Lebanon, Israel, and the US reach ‘historic’ deal
In a statement, Lebanese President Michel Aoun said he was satisfied with the deal, which should end to territorial disputes. Two huge deposits in the eastern Mediterranean are at stake, one of which, Qana, belongs to Lebanon. The deal will not be a treaty, but will be accepted at the United Nations. A small number of Lebanese lawmakers are critical of the agreement.
Beirut (AsiaNews) – After US President Joe Biden and Israeli Prime Minister Yair Lapid, Lebanese President Michel Aoun Thursday evening called the agreement to demarcate the maritime boundary between Lebanon and Israel an ‘historic success”, adding that Lebanon gained "the entire Qana field without paying any compensation”.
In its own way, having both Lebanon and Israel use the same adjective acknowledges the major effort by United States, especially US mediator Amos Hochstein, to achieve a win-win situation and pre-empt any challenges from diehards on both sides of the border.
Speaking Thursday evening on Lebanon's LBC TV channel, US mediator Amos Hochstein said that the deal is "an agreement that could be credited for preventing chaos and further conflict throughout the region” and ensure "economic prosperity for Lebanon, an assurance from conflict, securing Israel's northern borders", which he said would translate to "no war between Israel and Lebanon".
The arrival in Lebanon of Laurent Vivier, director of Oil Exploration and Production for Totalenergies, gave more credibility to the deal, as the French multinational is expected to explore the Qana field. Mr Vivier was met by Prime Minister Nagib Mikati, who asked him to start exploration work without delay.
President Joe Biden spoke with President Michel Aoun and Prime Minister Yair Lapid on Tuesday to congratulate them on reaching the agreement, which, a White House press release hailed as "a historic breakthrough".
The work behind the deal was a race against time rarely seen in the history of diplomacy.

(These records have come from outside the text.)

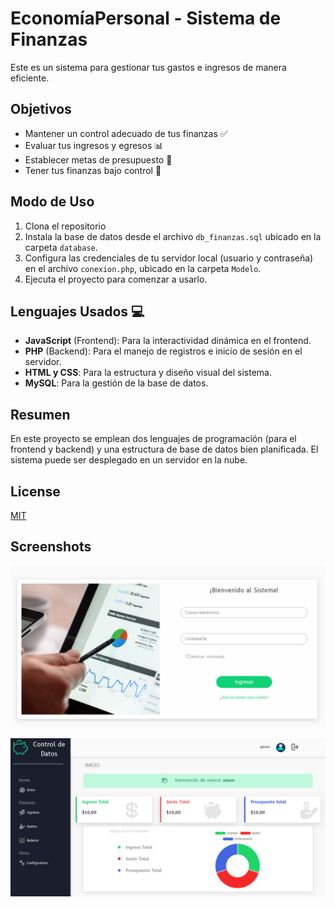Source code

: # EconomíaPersonal - Sistema de Finanzas

Este es un sistema para gestionar tus gastos e ingresos de manera eficiente.

## Objetivos

- Mantener un control adecuado de tus finanzas ✅
- Evaluar tus ingresos y egresos 📊
- Establecer metas de presupuesto 📑
- Tener tus finanzas bajo control 📗

## Modo de Uso

1. Clona el repositorio
2. Instala la base de datos desde el archivo `db_finanzas.sql` ubicado en la carpeta `database`.
3. Configura las credenciales de tu servidor local (usuario y contraseña) en el archivo `conexion.php`, ubicado en la carpeta `Modelo`.
4. Ejecuta el proyecto para comenzar a usarlo.

## Lenguajes Usados 💻

- **JavaScript** (Frontend): Para la interactividad dinámica en el frontend.
- **PHP** (Backend): Para el manejo de registros e inicio de sesión en el servidor.
- **HTML y CSS**: Para la estructura y diseño visual del sistema.
- **MySQL**: Para la gestión de la base de datos.

## Resumen

En este proyecto se emplean dos lenguajes de programación (para el frontend y backend) y una estructura de base de datos bien planificada. El sistema puede ser desplegado en un servidor en la nube.


## License

[MIT](https://choosealicense.com/licenses/mit/)

## Screenshots

![Login](./Screenshots/login.png)

![Dashboard](./Screenshots/dashboard.png)
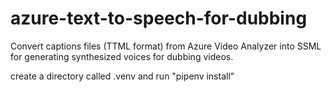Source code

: # azure-text-to-speech-for-dubbing
Convert captions files (TTML format) from Azure Video Analyzer into SSML for generating synthesized voices for dubbing videos. 

create a directory called .venv and run "pipenv install"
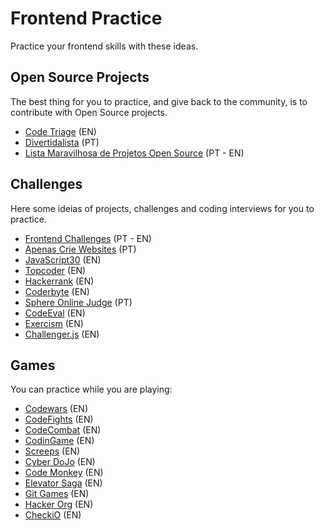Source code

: # Frontend Practice
Practice your frontend skills with these ideas.

## Open Source Projects
The best thing for you to practice, and give back to the community, is to contribute with Open Source projects.

- [Code Triage](https://www.codetriage.com/) (EN)
- [Divertidalista](https://github.com/training-center/divertidalista) (PT)
- [Lista Maravilhosa de Projetos Open Source](https://github.com/camilatigre/listamaravilhosaopensource) (PT - EN)

## Challenges
Here some ideias of projects, challenges and coding interviews for you to practice.

- [Frontend Challenges](https://github.com/LFeh/frontend-challenges) (PT - EN)
- [Apenas Crie Websites](https://github.com/estevanmaito/apenas-crie-websites) (PT)
- [JavaScript30](https://javascript30.com/) (EN)
- [Topcoder](https://www.topcoder.com) (EN)
- [Hackerrank](https://www.hackerrank.com/) (EN)
- [Coderbyte](https://coderbyte.com/) (EN)
- [Sphere Online Judge](http://br.spoj.com/) (PT)
- [CodeEval](https://www.codeeval.com/) (EN)
- [Exercism](http://exercism.io/) (EN)
- [Challenger.js](http://rileyjshaw.com/challenger/) (EN)

## Games
You can practice while you are playing:
- [Codewars](https://www.codewars.com/) (EN)
- [CodeFights](https://codefights.com/) (EN)
- [CodeCombat](https://codecombat.com/) (EN)
- [CodinGame](https://www.codingame.com/) (EN)
- [Screeps](https://screeps.com/) (EN)
- [Cyber DoJo](http://www.cyber-dojo.org/) (EN)
- [Code Monkey](https://www.playcodemonkey.com/) (EN)
- [Elevator Saga](http://play.elevatorsaga.com/) (EN)
- [Git Games](http://www.git-game.com/) (EN)
- [Hacker Org](http://www.hacker.org/) (EN)
- [CheckiO](https://checkio.org/) (EN)
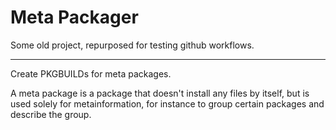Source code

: # Meta Packager

Some old project, repurposed for testing github workflows.

---

Create PKGBUILDs for meta packages.

A meta package is a package that doesn't install any files by itself, but is used solely for metainformation, for instance to group certain packages and describe the group.
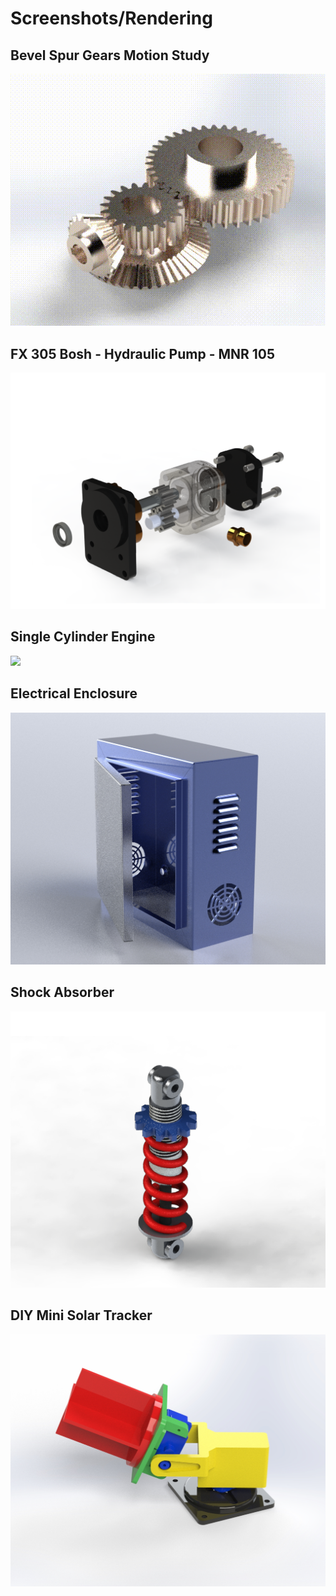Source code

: # Screenshots/Rendering

## Bevel Spur Gears Motion Study
![](https://github.com/haris-mujeeb/SOLIDWORKS-Projects/blob/main/Bevel%20Spur%20Gears%20Motion%20Study/Gear%20Box%20Rendering%20480p.gif)

## FX 305 Bosh - Hydraulic Pump -  MNR 105
<img src="https://github.com/haris-mujeeb/SOLIDWORKS-Projects/blob/main/FX%20305%20Bosh%20-%20Hydraulic%20Pump%20-%20%20MNR%20105/Preview%20Exploded%20View.png" width="600">

## Single Cylinder Engine
<img src="https://github.com/haris-mujeeb/SOLIDWORKS-Projects/blob/main/Single%20Cylinder%20Engine/2160p.png" width="600">

## Electrical Enclosure
<img src="https://github.com/haris-mujeeb/SOLIDWORKS-Projects/blob/main/Electical%20Enclosure/Electric%20Enclosure%202.jpg" width="600">

## Shock Absorber
<img src="https://github.com/haris-mujeeb/SOLIDWORKS-Projects/blob/main/Shock%20Absorber/preview2.png" width="600">

## DIY Mini Solar Tracker
<img src="https://github.com/haris-mujeeb/SOLIDWORKS-Projects/blob/main/DIY%20Mini%20Solar%20Tracker/Solar%20Tracker%202.jpg" width="600">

The US mediator was fully committed to reaching an agreement acceptable to both parties before Israel’s parliamentary election on 1 November.
In Israel, the full cabinet gave its thumbs up to the deal after the smaller security cabinet voted in favour; now it will go to the Knesset (Israeli parliament) for consideration.
In order to avoid that the agreement be given the status of a full treaty, and thus be accused of normalising relations with Israel, Lebanon will simply sign it in Ras al-Naqoura, under the supervision of UNIFIL and US officials, and then sent to the United Nations in New York for approval.
In Lebanon’s parliament, some have spoken out against this approach, demanding that the agreement be made public and scrutinised by parliament, especially since both Lebanon and Israel have stressed that it would stabilise the border area.
The agreement specifies that for the section of the Qana field that lies within Israeli territorial waters, Israel will receive compensation from the operator Totalenergies, levied exclusively from the share of royalties collected by the oil giant.
With regard to the "buoy line", the agreement provides that the area it demarcates, as well as the land borders between Lebanon and Israel, be discussed independently of the maritime boundary agreement, with each country sticking to their current position.